== Work request ==
Go through the entries, filter for the word "geojson", and copy every line that has it.
(Input)
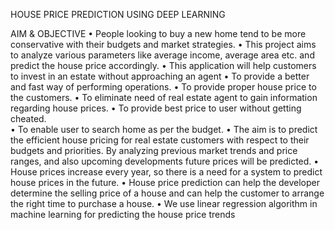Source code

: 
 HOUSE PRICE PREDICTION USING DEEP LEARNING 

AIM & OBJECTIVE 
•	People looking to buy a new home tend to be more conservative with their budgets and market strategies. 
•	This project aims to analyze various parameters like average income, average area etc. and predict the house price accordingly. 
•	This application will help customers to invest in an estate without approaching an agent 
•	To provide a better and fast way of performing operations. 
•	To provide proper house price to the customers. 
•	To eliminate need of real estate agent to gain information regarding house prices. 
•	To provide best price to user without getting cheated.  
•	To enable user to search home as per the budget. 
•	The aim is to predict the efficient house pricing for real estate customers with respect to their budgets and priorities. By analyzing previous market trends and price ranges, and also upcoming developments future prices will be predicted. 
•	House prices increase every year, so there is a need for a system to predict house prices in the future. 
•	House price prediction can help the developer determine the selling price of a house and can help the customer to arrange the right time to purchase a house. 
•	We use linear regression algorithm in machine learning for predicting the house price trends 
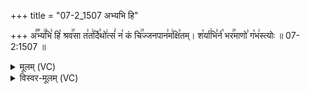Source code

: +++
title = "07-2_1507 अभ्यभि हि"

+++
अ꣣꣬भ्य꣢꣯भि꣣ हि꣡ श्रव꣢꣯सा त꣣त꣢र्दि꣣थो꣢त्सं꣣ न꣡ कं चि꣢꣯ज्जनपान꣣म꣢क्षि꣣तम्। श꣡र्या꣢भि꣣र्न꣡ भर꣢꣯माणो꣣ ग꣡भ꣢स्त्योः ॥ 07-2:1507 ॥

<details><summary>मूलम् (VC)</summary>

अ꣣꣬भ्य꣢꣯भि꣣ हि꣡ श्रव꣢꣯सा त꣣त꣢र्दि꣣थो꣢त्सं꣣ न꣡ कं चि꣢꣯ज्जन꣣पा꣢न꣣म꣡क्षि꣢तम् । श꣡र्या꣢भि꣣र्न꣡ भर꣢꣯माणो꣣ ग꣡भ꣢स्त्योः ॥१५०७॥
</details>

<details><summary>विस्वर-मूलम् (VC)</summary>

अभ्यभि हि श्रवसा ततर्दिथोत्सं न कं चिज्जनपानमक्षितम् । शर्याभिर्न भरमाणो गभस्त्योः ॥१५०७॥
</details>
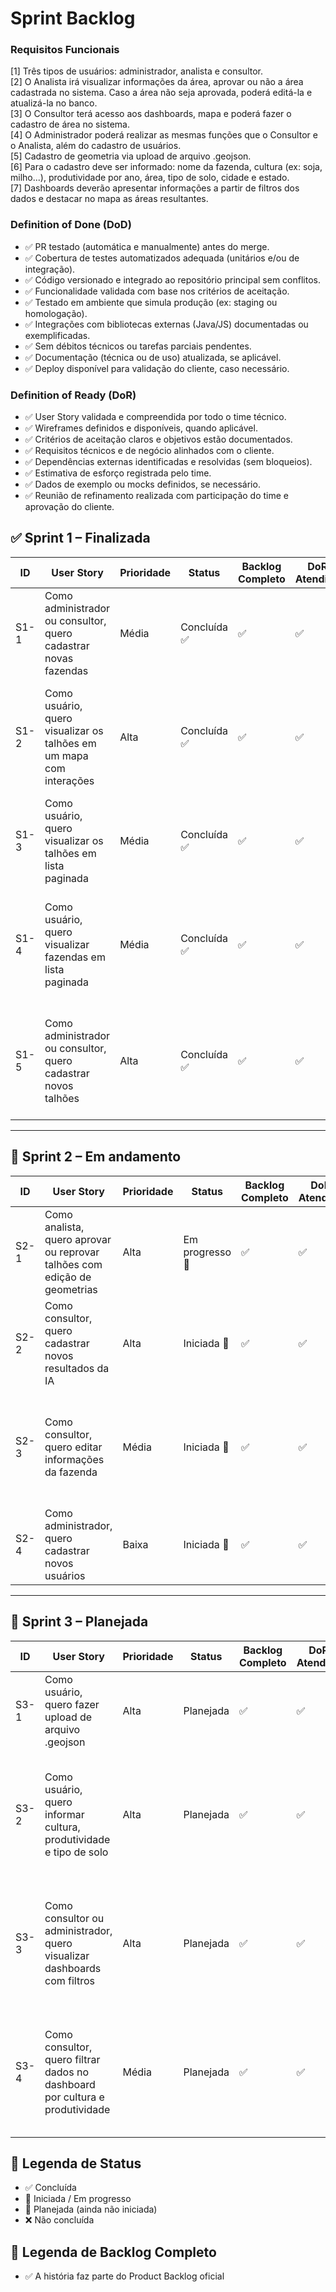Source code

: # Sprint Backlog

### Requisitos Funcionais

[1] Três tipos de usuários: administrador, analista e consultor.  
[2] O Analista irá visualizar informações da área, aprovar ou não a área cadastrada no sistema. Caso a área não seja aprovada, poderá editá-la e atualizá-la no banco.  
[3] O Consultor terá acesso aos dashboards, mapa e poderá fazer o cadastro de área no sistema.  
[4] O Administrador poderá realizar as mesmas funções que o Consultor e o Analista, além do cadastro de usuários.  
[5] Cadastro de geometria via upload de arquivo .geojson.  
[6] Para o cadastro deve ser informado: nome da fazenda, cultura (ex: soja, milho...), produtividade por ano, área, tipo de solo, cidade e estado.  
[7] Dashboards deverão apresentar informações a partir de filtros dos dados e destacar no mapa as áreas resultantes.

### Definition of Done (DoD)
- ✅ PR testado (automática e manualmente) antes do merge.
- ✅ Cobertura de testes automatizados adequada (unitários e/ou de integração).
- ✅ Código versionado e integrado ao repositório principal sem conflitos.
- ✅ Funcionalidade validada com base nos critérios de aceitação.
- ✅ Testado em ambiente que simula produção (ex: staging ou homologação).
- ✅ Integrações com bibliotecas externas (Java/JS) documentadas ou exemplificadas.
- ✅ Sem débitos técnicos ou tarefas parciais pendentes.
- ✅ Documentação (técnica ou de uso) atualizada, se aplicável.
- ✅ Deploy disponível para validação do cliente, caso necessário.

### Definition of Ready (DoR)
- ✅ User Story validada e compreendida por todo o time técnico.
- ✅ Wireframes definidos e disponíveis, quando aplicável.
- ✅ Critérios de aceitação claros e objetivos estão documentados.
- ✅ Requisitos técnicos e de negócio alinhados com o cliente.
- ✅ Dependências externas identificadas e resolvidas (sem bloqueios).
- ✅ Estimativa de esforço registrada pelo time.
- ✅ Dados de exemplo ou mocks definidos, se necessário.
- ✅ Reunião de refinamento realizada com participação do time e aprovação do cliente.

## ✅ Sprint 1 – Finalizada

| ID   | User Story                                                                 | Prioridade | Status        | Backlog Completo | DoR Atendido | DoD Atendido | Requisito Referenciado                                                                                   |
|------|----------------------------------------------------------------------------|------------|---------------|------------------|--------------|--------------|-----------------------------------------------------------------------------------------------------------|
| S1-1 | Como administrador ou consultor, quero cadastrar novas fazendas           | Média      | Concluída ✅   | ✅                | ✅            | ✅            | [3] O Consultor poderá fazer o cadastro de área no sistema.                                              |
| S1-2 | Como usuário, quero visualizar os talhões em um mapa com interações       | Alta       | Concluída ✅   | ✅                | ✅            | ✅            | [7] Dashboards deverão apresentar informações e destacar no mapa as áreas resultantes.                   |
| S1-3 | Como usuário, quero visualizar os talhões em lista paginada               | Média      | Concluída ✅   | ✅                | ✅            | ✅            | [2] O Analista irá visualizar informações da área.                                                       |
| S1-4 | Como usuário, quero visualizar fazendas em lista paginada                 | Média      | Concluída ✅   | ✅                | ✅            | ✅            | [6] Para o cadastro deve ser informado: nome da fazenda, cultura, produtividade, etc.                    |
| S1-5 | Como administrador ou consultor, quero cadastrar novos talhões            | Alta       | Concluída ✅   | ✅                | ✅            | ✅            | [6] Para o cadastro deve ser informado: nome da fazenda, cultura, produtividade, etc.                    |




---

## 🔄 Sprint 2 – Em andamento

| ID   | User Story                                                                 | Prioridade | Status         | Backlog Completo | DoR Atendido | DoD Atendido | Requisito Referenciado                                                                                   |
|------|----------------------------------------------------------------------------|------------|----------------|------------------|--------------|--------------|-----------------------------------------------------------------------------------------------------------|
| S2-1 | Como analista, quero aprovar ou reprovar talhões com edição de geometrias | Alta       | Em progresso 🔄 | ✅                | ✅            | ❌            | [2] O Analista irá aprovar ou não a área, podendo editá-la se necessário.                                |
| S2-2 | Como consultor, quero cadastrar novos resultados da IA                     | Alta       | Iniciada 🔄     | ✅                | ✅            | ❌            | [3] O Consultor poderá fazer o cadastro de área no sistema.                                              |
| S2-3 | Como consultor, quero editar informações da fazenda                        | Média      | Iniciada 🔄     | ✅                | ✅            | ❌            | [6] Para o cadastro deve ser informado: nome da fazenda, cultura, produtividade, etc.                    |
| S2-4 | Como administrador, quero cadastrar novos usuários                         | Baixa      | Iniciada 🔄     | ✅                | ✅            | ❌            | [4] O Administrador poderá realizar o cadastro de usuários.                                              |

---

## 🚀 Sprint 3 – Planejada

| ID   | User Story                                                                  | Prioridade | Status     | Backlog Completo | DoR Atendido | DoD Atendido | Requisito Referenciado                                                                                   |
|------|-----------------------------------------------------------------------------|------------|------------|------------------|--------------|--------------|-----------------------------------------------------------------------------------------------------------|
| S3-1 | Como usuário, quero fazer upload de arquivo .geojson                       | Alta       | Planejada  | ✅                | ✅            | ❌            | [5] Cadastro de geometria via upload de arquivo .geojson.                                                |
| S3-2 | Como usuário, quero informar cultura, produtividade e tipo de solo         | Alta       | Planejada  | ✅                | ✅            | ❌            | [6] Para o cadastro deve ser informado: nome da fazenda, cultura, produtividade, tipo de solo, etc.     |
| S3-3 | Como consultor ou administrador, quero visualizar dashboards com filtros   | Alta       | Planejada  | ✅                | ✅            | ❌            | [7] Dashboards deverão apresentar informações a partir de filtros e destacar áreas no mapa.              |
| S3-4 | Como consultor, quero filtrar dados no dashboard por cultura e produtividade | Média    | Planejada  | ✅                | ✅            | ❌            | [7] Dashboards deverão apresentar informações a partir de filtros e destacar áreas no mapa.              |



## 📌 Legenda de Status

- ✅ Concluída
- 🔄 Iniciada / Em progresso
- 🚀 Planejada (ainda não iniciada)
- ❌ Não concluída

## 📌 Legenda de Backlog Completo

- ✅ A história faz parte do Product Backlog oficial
(End Input)
(Input)
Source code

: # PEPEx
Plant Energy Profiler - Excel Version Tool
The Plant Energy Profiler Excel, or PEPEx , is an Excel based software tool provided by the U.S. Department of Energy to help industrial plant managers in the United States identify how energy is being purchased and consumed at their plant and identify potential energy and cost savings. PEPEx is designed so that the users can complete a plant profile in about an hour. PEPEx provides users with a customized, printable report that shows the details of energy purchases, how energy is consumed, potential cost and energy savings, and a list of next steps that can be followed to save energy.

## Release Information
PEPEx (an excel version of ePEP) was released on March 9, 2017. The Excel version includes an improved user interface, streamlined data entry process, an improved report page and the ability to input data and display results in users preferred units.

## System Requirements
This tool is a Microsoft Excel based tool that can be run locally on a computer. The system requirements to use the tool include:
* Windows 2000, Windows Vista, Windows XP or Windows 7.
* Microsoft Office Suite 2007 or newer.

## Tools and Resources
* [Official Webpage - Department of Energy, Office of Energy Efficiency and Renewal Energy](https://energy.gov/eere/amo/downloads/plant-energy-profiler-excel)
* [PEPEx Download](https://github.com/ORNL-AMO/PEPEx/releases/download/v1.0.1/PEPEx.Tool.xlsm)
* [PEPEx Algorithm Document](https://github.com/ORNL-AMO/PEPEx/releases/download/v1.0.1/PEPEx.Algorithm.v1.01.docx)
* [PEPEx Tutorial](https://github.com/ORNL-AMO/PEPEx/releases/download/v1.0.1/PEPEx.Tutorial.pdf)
(End Input)
== Reply to the exercise ==
[5] Cadastro de geometria via upload de arquivo .geojson.  
| S3-1 | Como usuário, quero fazer upload de arquivo .geojson                       | Alta       | Planejada  | ✅                | ✅            | ❌            | [5] Cadastro de geometria via upload de arquivo .geojson.                                                |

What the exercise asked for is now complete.